For years, we have been watching the Exchange idea start from an idea, to proposed legislation, to a passed bill (that wasn't studied by very many people), to a working project, to what it is now. And that is...a near-finished project that will offer insurance to individuals, families, the self-employed and business owners. Notice, that I did NOT include the word "affordable" in that description.
But a funny thing happened a few months ago. Unexpectedly and without warning, healthcare.gov started to eliminate references to Exchanges and began to insert the term Marketplace in instead. Of course, this is not a devious act and probably wasn't spotted by folks that aren't in this field. But clearly, there was a shift.

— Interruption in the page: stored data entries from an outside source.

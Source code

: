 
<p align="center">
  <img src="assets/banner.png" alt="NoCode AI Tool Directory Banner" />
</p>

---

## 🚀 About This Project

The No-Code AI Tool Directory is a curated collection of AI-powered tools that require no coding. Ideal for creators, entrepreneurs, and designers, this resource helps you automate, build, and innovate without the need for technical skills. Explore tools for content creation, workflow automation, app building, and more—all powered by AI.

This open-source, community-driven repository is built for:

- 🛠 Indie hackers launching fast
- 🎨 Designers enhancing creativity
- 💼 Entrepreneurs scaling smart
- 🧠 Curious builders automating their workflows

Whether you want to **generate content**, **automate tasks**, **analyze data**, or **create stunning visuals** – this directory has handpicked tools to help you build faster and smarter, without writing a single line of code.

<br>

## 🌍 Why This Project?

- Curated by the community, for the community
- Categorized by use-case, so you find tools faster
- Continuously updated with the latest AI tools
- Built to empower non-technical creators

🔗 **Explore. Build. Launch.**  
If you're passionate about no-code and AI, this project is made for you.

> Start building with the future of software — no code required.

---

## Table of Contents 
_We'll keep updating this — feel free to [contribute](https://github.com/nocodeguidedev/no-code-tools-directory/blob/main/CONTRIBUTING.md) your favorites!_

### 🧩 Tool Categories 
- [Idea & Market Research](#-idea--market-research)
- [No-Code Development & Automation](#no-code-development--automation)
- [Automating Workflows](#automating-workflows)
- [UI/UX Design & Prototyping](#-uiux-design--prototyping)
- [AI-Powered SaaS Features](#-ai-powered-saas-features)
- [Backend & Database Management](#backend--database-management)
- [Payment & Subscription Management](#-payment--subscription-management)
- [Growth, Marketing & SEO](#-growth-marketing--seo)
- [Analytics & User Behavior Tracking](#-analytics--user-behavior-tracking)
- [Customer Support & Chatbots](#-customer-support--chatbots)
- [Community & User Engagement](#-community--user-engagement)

|Here Come The Exchanges (Marketplaces?)|
Why did this occur? Probably because the second term gives the impression that you are buying Pennsylvania health insurance plans (or any state) in a competitive environment where you shop for bargains, find quite a few and then pick your favorite. The first term just didn't seem to resonate with consumers. It almost sounded like you were exchanging one product you were not happy with, for another product you were unsure about.
OK...So now they are called Marketplaces. What exactly are they and how does the process of buying health insurance change? You still should use experienced brokers and preferably reputable websites that update content and explain current topics such as different "Medal" plans and the federal tax subsidy. But whether you call it an "Exchange" or "Marketplace," one thing doesn't change. And that is you no longer have to answer medical questions when applying for coverage.
"Guarantee Issue" is now the name of the game (starting in 2014). No long applications...Oh...wait. They still are long since your federal tax subsidy has to be calculated. Rates? If you qualify for the subsidy, you're in pretty good shape. If you are unfortunate enough to make more than $95,000 (Total household income) or close to that amount, you may not be very pleased with the "Affordable" Care Act, since it doesn't seem to make new plans very affordable.
Although "navigators" may become available to help consumers, they will be mostly inexperienced compared to licensed brokers that have been writing business for decades. Since there are tax subsidy and suitability issues, along with determining if in or out of the Exchange is appropriate, utilizing respected websites and broker/agents will be critical.
|Brokers Save Consumers Money|
"Navigators" will play a role in reaching consumers that do not have access to the internet or simply choose to attempt to work through an intricate process without the best available help. And yes, there will be plenty of consumers that take that route.
So...Exchanges. Marketplaces. Does it really make a difference what we call it? Not really. But it does make a difference who helps you and which website you visit to learn about your options.